JT: Japan’s first anti-hate speech law passed the Diet on Tuesday, marking a step forward in the nation’s long-stalled efforts to curb racial discrimination. But the legislation has been dogged by skepticism, with critics slamming it as philosophical at best and toothless window dressing at worst.

The ruling coalition-backed law seeks to eliminate hate speech, which exploded onto the scene around 2013 amid Japan’s deteriorating relationship with South Korea. It is the first such law in a country that has long failed to tackle the issue of racism despite its membership in the U.N.-designated International Convention on the Elimination of All Forms of Racial Discrimination.
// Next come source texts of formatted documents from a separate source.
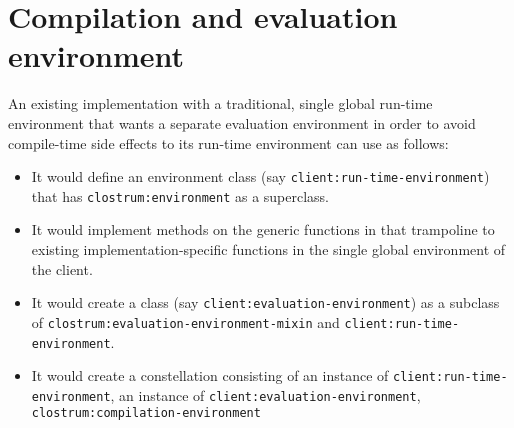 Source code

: \section{Compilation and evaluation environment}

An existing \commonlisp{} implementation with a traditional, single
global run-time environment that wants a separate evaluation
environment in order to avoid compile-time side effects to its
run-time environment can use \sysname{} as follows:

\begin{itemize}
\item It would define an environment class  (say
  \texttt{client:run-time-environment}) that has
  \texttt{clostrum:environment} as a superclass.
\item It would implement methods on the generic functions in
   that trampoline to existing
  implementation-specific functions in the single global environment
  of the client.
\item It would create a class (say
  \texttt{client:evaluation-environment}) as a subclass of
  \texttt{clostrum:evaluation-environment-mixin} and
  \texttt{client:run-time-environment}.
\item It would create a constellation consisting of an instance of
  \texttt{client:run-time-environment}, an instance of
  \texttt{client:evaluation-environment},
  \texttt{clostrum:compilation-environment}
\end{itemize}
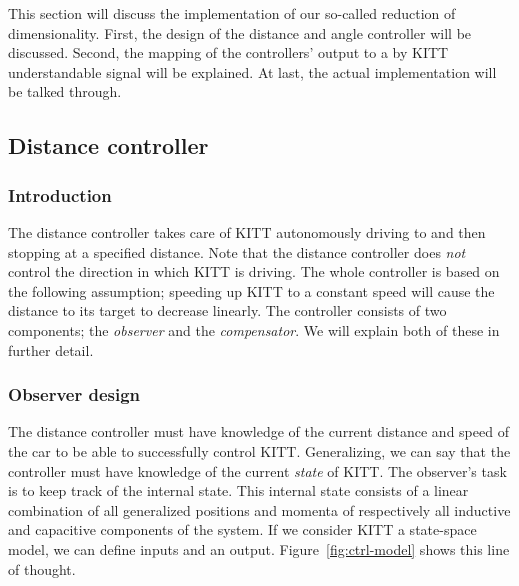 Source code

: \documentclass[11pt,titlepage]{report}
\begin{document}
This section will discuss the implementation of our so-called reduction of dimensionality. First, the design of the distance and angle controller will be discussed. Second, the mapping of the controllers' output to a by KITT understandable signal will be explained. At last, the actual implementation will be talked through.


\subsection{Distance controller}
\subsubsection{Introduction}
The distance controller takes care of KITT autonomously driving to and then stopping at a specified distance. Note that the distance controller does \textit{not} control the direction in which KITT is driving. The whole controller is based on the following assumption; speeding up KITT to a constant speed will cause the distance to its target to decrease linearly. The controller consists of two components; the \textit{observer} and the \textit{compensator}. We will explain both of these in further detail.

\subsubsection{Observer design}
The distance controller must have knowledge of the current distance and speed of the car to be able to successfully control KITT. Generalizing, we can say that the controller must have knowledge of the current \textit{state} of KITT. The observer's task is to keep track of the internal state. This internal state consists of a linear combination of all generalized positions and momenta of respectively all inductive and capacitive components of the system. If we consider KITT a state-space model, we can define inputs and an output. Figure~\ref{fig:ctrl-model} shows this line of thought.
\end{document}
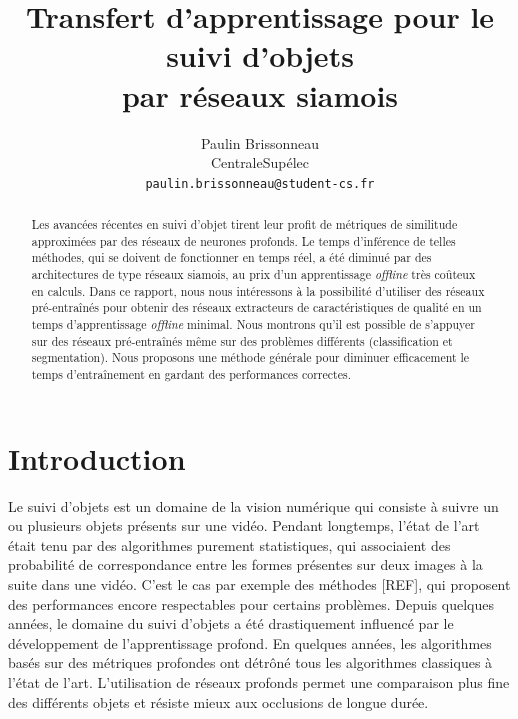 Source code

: \documentclass[10pt,twocolumn,letterpaper,french]{article}
\begin{document}
\title{Transfert d'apprentissage pour le suivi d'objets\\par réseaux siamois}

\author{Paulin Brissonneau\\
CentraleSupélec\\
{\tt\small paulin.brissonneau@student-cs.fr}}



\maketitle

\begin{abstract}

Les avancées récentes en suivi d'objet tirent leur profit de métriques de similitude approximées par des réseaux de neurones profonds. Le temps d'inférence de telles méthodes, qui se doivent de fonctionner en temps réel, a été diminué par des architectures de type réseaux siamois, au prix d'un apprentissage \textit{offline} très coûteux en calculs. Dans ce rapport, nous nous intéressons à la possibilité d'utiliser des réseaux pré-entraînés pour obtenir des réseaux extracteurs de caractéristiques de qualité en un temps d'apprentissage \textit{offline} minimal. Nous montrons qu'il est possible de s'appuyer sur des réseaux pré-entraînés même sur des problèmes différents (classification et segmentation). Nous proposons une méthode générale pour diminuer efficacement le temps d’entraînement en gardant des performances correctes.
 
\end{abstract}

\section*{Introduction}

Le suivi d'objets est un domaine de la vision numérique qui consiste à suivre un ou plusieurs objets présents sur une vidéo.
   Pendant longtemps, l'état de l'art était tenu par des algorithmes purement statistiques, qui associaient des probabilité de correspondance entre les formes présentes sur deux images à la suite dans une vidéo. C'est le cas par exemple des méthodes [REF], qui proposent des performances encore respectables pour certains problèmes.
   Depuis quelques années, le domaine du suivi d'objets a été drastiquement influencé par le développement de l'apprentissage profond. En quelques années, les algorithmes basés sur des métriques profondes ont détrôné tous les algorithmes classiques à l'état de l'art. L'utilisation de réseaux profonds permet une comparaison plus fine des différents objets et résiste mieux aux occlusions de longue durée. \\
   
\end{document}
Critics, however, have decried the legislation as ineffective. While it condemns unjustly discriminatory language as “unforgivable,” it doesn’t legally ban hate speech and sets no penalty.

COMMENT: Debito.org cannot wholeheartedly support this law for the reasons noted in the JT article: It defines “hate speech” only narrow-band (only covering legal residents of Japan), it doesn’t actually encode punishments or penalties, and it joins all of Japan’s other laws that ineffectually ban things only in principle and get ignored in practice (such as Japan’s Equal Employment Opportunity Law, which has not curbed male-female wage and promotion differentials one whit outside of a lengthy and risky Japanese court process). It is, as critics say below, mere window-dressing to make Japan look like a “civilized” country to its neighbors. That said, I’m going to opt that it’s better to have some law that acknowledges the existence of a problem (as opposed to what’s been going on before; even the article indicates below there was a hate rally on average more than once a day somewhere in Japan). Let it potentially chasten xenophobes and indicate that minorities in Japan are here to stay and deserve dignity, respect, and the right to be unstigmatized.